__Directions for this task__
I need the number of lines in the following entries that hold the word "connected", and no other text.

(Document images with source code)
[Start of Attachment]
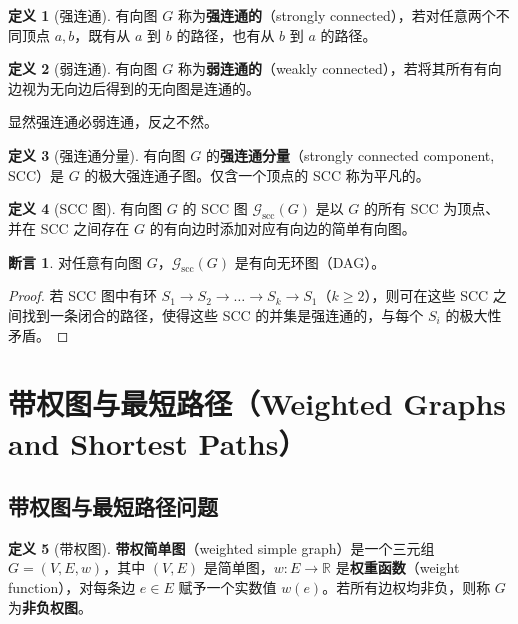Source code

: \documentclass[UTF8,11pt,a4paper]{ctexbook}   %
\theoremstyle{definition}
\newtheorem{definition}{定义}[section]
\newtheorem{proposition}{断言}[section]
\begin{document}
\begin{definition}[强连通]
有向图 $G$ 称为\textbf{强连通的}（strongly connected），若对任意两个不同顶点 $a,b$，既有从 $a$ 到 $b$ 的路径，也有从 $b$ 到 $a$ 的路径。
\end{definition}

\begin{definition}[弱连通]
有向图 $G$ 称为\textbf{弱连通的}（weakly connected），若将其所有有向边视为无向边后得到的无向图是连通的。
\end{definition}

显然强连通必弱连通，反之不然。

\begin{definition}[强连通分量]
有向图 $G$ 的\textbf{强连通分量}（strongly connected component, SCC）是 $G$ 的极大强连通子图。仅含一个顶点的 SCC 称为平凡的。
\end{definition}

\begin{definition}[SCC 图]
有向图 $G$ 的 SCC 图 $\mathcal{G}_{\mathrm{scc}}(G)$ 是以 $G$ 的所有 SCC 为顶点、并在 SCC 之间存在 $G$ 的有向边时添加对应有向边的简单有向图。
\end{definition}

\begin{proposition}
对任意有向图 $G$，$\mathcal{G}_{\mathrm{scc}}(G)$ 是有向无环图（DAG）。
\end{proposition}

\begin{proof}
若 SCC 图中有环 $S_1 \to S_2 \to \dots \to S_k \to S_1$（$k \geq 2$），则可在这些 SCC 之间找到一条闭合的路径，使得这些 SCC 的并集是强连通的，与每个 $S_i$ 的极大性矛盾。
\end{proof}

\section{带权图与最短路径（Weighted Graphs and Shortest Paths）}

\subsection{带权图与最短路径问题}

\begin{definition}[带权图]
\textbf{带权简单图}（weighted simple graph）是一个三元组 $G=(V,E,w)$，其中 $(V,E)$ 是简单图，$w:E\to\mathbb{R}$ 是\textbf{权重函数}（weight function），对每条边 $e\in E$ 赋予一个实数值 $w(e)$。若所有边权均非负，则称 $G$ 为\textbf{非负权图}。
\end{definition}
\end{document}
[End of Attachment]
__Answer to this problem__
3